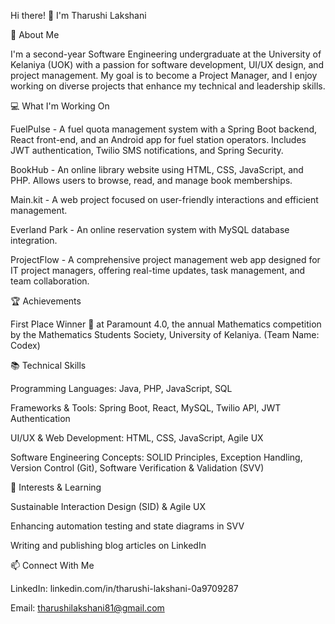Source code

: Hi there! 👋 I'm Tharushi Lakshani

🚀 About Me

I'm a second-year Software Engineering undergraduate at the University of Kelaniya (UOK) with a passion for software development, UI/UX design, and project management. My goal is to become a Project Manager, and I enjoy working on diverse projects that enhance my technical and leadership skills.

💻 What I'm Working On

FuelPulse - A fuel quota management system with a Spring Boot backend, React front-end, and an Android app for fuel station operators. Includes JWT authentication, Twilio SMS notifications, and Spring Security.

BookHub - An online library website using HTML, CSS, JavaScript, and PHP. Allows users to browse, read, and manage book memberships.

Main.kit - A web project focused on user-friendly interactions and efficient management.

Everland Park - An online reservation system with MySQL database integration.

ProjectFlow - A comprehensive project management web app designed for IT project managers, offering real-time updates, task management, and team collaboration.

🏆 Achievements

First Place Winner 🥇 at Paramount 4.0, the annual Mathematics competition by the Mathematics Students Society, University of Kelaniya. (Team Name: Codex)

📚 Technical Skills

Programming Languages: Java, PHP, JavaScript, SQL

Frameworks & Tools: Spring Boot, React, MySQL, Twilio API, JWT Authentication

UI/UX & Web Development: HTML, CSS, JavaScript, Agile UX

Software Engineering Concepts: SOLID Principles, Exception Handling, Version Control (Git), Software Verification & Validation (SVV)

🌱 Interests & Learning

Sustainable Interaction Design (SID) & Agile UX

Enhancing automation testing and state diagrams in SVV

Writing and publishing blog articles on LinkedIn

📫 Connect With Me

LinkedIn: linkedin.com/in/tharushi-lakshani-0a9709287

Email: tharushilakshani81@gmail.com
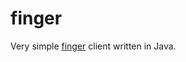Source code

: # finger

Very simple [finger](https://datatracker.ietf.org/doc/html/rfc742) client written in Java.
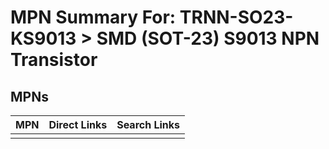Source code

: 



# MPN Summary For: TRNN-SO23-KS9013 > SMD (SOT-23) S9013 NPN Transistor

## MPNs
  

|MPN|Direct Links|Search Links|
| :--- | :--- | :--- |
||||
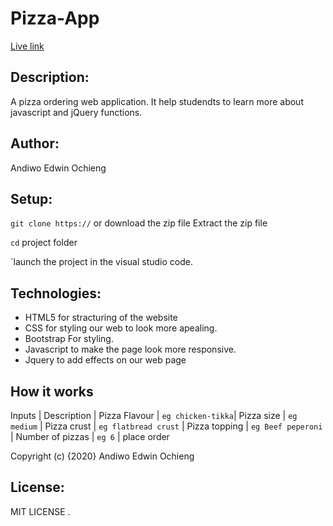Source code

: # Pizza-App
[Live link](https://kamauvick.github.io/Pizza-App/)


## Description: 
A pizza ordering web application. It help studendts to learn more about javascript and jQuery functions.

## Author:
Andiwo Edwin Ochieng
## Setup:
`git clone https://` or download the zip file
Extract the zip file

`cd` project folder

`launch the project in the visual studio code.

## Technologies:
* HTML5 for stracturing of the website
* CSS for styling our web to look more apealing.
* Bootstrap For styling.
* Javascript to make the page look more responsive.
* Jquery to add effects on our web page

## How it works
Inputs |  Description |
Pizza Flavour   | `eg chicken-tikka`|
Pizza size     | `eg medium`   | 
Pizza crust    | `eg flatbread crust`   |
Pizza topping    | `eg Beef peperoni`  |
Number of pizzas   | `eg 6`   |
place order

Copyright (c) {2020} Andiwo Edwin Ochieng
## License:
MIT LICENSE 
.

= = = = =

Give the preceding data back exactly, minus every picture.

Source code

: Hi there! 👋 I'm Tharushi Lakshani

🚀 About Me

I'm a second-year Software Engineering undergraduate at the University of Kelaniya (UOK) with a passion for software development, UI/UX design, and project management. My goal is to become a Project Manager, and I enjoy working on diverse projects that enhance my technical and leadership skills.

💻 What I'm Working On

FuelPulse - A fuel quota management system with a Spring Boot backend, React front-end, and an Android app for fuel station operators. Includes JWT authentication, Twilio SMS notifications, and Spring Security.

BookHub - An online library website using HTML, CSS, JavaScript, and PHP. Allows users to browse, read, and manage book memberships.

Main.kit - A web project focused on user-friendly interactions and efficient management.

Everland Park - An online reservation system with MySQL database integration.

ProjectFlow - A comprehensive project management web app designed for IT project managers, offering real-time updates, task management, and team collaboration.

🏆 Achievements

First Place Winner 🥇 at Paramount 4.0, the annual Mathematics competition by the Mathematics Students Society, University of Kelaniya. (Team Name: Codex)

📚 Technical Skills

Programming Languages: Java, PHP, JavaScript, SQL

Frameworks & Tools: Spring Boot, React, MySQL, Twilio API, JWT Authentication

UI/UX & Web Development: HTML, CSS, JavaScript, Agile UX

Software Engineering Concepts: SOLID Principles, Exception Handling, Version Control (Git), Software Verification & Validation (SVV)

🌱 Interests & Learning

Sustainable Interaction Design (SID) & Agile UX

Enhancing automation testing and state diagrams in SVV

Writing and publishing blog articles on LinkedIn

📫 Connect With Me

LinkedIn: linkedin.com/in/tharushi-lakshani-0a9709287

Email: tharushilakshani81@gmail.com
Source code

: # finger

Very simple [finger](https://datatracker.ietf.org/doc/html/rfc742) client written in Java.
Source code

: 



# MPN Summary For: TRNN-SO23-KS9013 > SMD (SOT-23) S9013 NPN Transistor

## MPNs
  

|MPN|Direct Links|Search Links|
| :--- | :--- | :--- |
||||
Source code

: # Pizza-App
[Live link](https://kamauvick.github.io/Pizza-App/)


## Description: 
A pizza ordering web application. It help studendts to learn more about javascript and jQuery functions.

## Author:
Andiwo Edwin Ochieng
## Setup:
`git clone https://` or download the zip file
Extract the zip file

`cd` project folder

`launch the project in the visual studio code.

## Technologies:
* HTML5 for stracturing of the website
* CSS for styling our web to look more apealing.
* Bootstrap For styling.
* Javascript to make the page look more responsive.
* Jquery to add effects on our web page

## How it works
Inputs |  Description |
Pizza Flavour   | `eg chicken-tikka`|
Pizza size     | `eg medium`   | 
Pizza crust    | `eg flatbread crust`   |
Pizza topping    | `eg Beef peperoni`  |
Number of pizzas   | `eg 6`   |
place order

Copyright (c) {2020} Andiwo Edwin Ochieng
## License:
MIT LICENSE 
.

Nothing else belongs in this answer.